Daniel Korski

Yanukovych wins Ukrainian election – but that may not be all bad

With just over 2% of votes still to be counted, Ukraine’s pantomime villain, Viktor Yanukovych, is coasting for victory in the country’s presidential election. Yulia Tymoshenko, the current prime minister and one of the leaders of the pro-Western ‘Orange Revolution’ in 2004 has yet to accept her loss, but with the EU praising the “impressive display of democratic elections” it will be hard for her to do anything but concede. So is this game, set and match for Vladimir Putin, who has done everything in his power to snuff out the ‘Orange Revolution’?

“Revolutions devour their own children”, the saying goes, and this has certainly been true of the 2004 events that swept Yulia Tymoshenko and Viktor Yushchenko to power. But while democracy is now well-entrenched in Ukraine, Yushchenko proved an ineffective leader – out of touch and constantly battling with Tymoshenko. Together they proved incapable of governing, balancing Ukraine’s split West/East identity or reforming the country’s gangsterland economy.

Yanukovych may prove no better in managing a country that resembles Boris Yelstin’s Russia. Many of his backers are said to be implicated in corruption, while he has given no indication how he intends to rebuild a country, which has little FDI, lacks the natural resources that prop up Russia, and only subsists by eating away Soviet-era industrial assets.

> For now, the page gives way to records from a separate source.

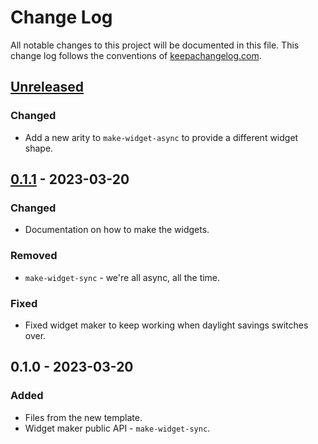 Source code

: # Change Log
All notable changes to this project will be documented in this file. This change log follows the conventions of [keepachangelog.com](http://keepachangelog.com/).

## [Unreleased]
### Changed
- Add a new arity to `make-widget-async` to provide a different widget shape.

## [0.1.1] - 2023-03-20
### Changed
- Documentation on how to make the widgets.

### Removed
- `make-widget-sync` - we're all async, all the time.

### Fixed
- Fixed widget maker to keep working when daylight savings switches over.

## 0.1.0 - 2023-03-20
### Added
- Files from the new template.
- Widget maker public API - `make-widget-sync`.

[Unreleased]: https://sourcehost.site/your-name/intrinsic-function/compare/0.1.1...HEAD
[0.1.1]: https://sourcehost.site/your-name/intrinsic-function/compare/0.1.0...0.1.1
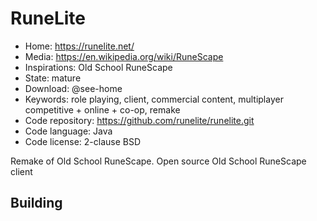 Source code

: # RuneLite

- Home: https://runelite.net/
- Media: https://en.wikipedia.org/wiki/RuneScape
- Inspirations: Old School RuneScape
- State: mature
- Download: @see-home
- Keywords: role playing, client, commercial content, multiplayer competitive + online + co-op, remake
- Code repository: https://github.com/runelite/runelite.git
- Code language: Java
- Code license: 2-clause BSD

Remake of Old School RuneScape.
Open source Old School RuneScape client

## Building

But in some ways his election may even be good for the West, at least in the short-term. First, it means Ukraine will stop knocking so hard on NATO’s door – thus sparing the alliance the trouble of an internal fight over whether to open the door to Ukraine. When Ukraine starts knocking again, it will be because it genuinely is ready to join Western clubs (either because President Yanukovych has decided to pursue membership and has undertaken the necessary reform; or because he has lost an election and Ukrainians have rejected a non-NATO future).

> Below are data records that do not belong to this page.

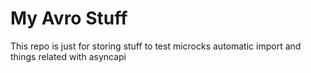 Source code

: # My Avro Stuff

This repo is just for storing stuff to test microcks automatic import and things related with asyncapi
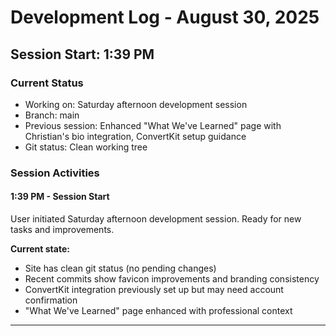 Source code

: # Development Log - August 30, 2025

## Session Start: 1:39 PM

### Current Status
- Working on: Saturday afternoon development session
- Branch: main
- Previous session: Enhanced "What We've Learned" page with Christian's bio integration, ConvertKit setup guidance
- Git status: Clean working tree

### Session Activities

#### 1:39 PM - Session Start
User initiated Saturday afternoon development session. Ready for new tasks and improvements.

**Current state:**
- Site has clean git status (no pending changes)
- Recent commits show favicon improvements and branding consistency
- ConvertKit integration previously set up but may need account confirmation
- "What We've Learned" page enhanced with professional context

---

Second, it may make Putin’s Russia a little more relaxed about Russia’s role in its “Near Abroad”. President Yanukovych will also be keen not to be seen as a Russian ogre in the West and may open the door for a lot more serious, if subterranean, cooperation with NATO and the EU – as long as the question of membership is kept at bay.

Sure, I would have liked to see the Orange Revolution’ succeed and Ukraine cast off Russia’s yoke. But those hopes were not dashed last night; they were dashed years ago. What remains today is to make the best of Yanukovych’s election – and that may not, in the end, be so hard as people assume.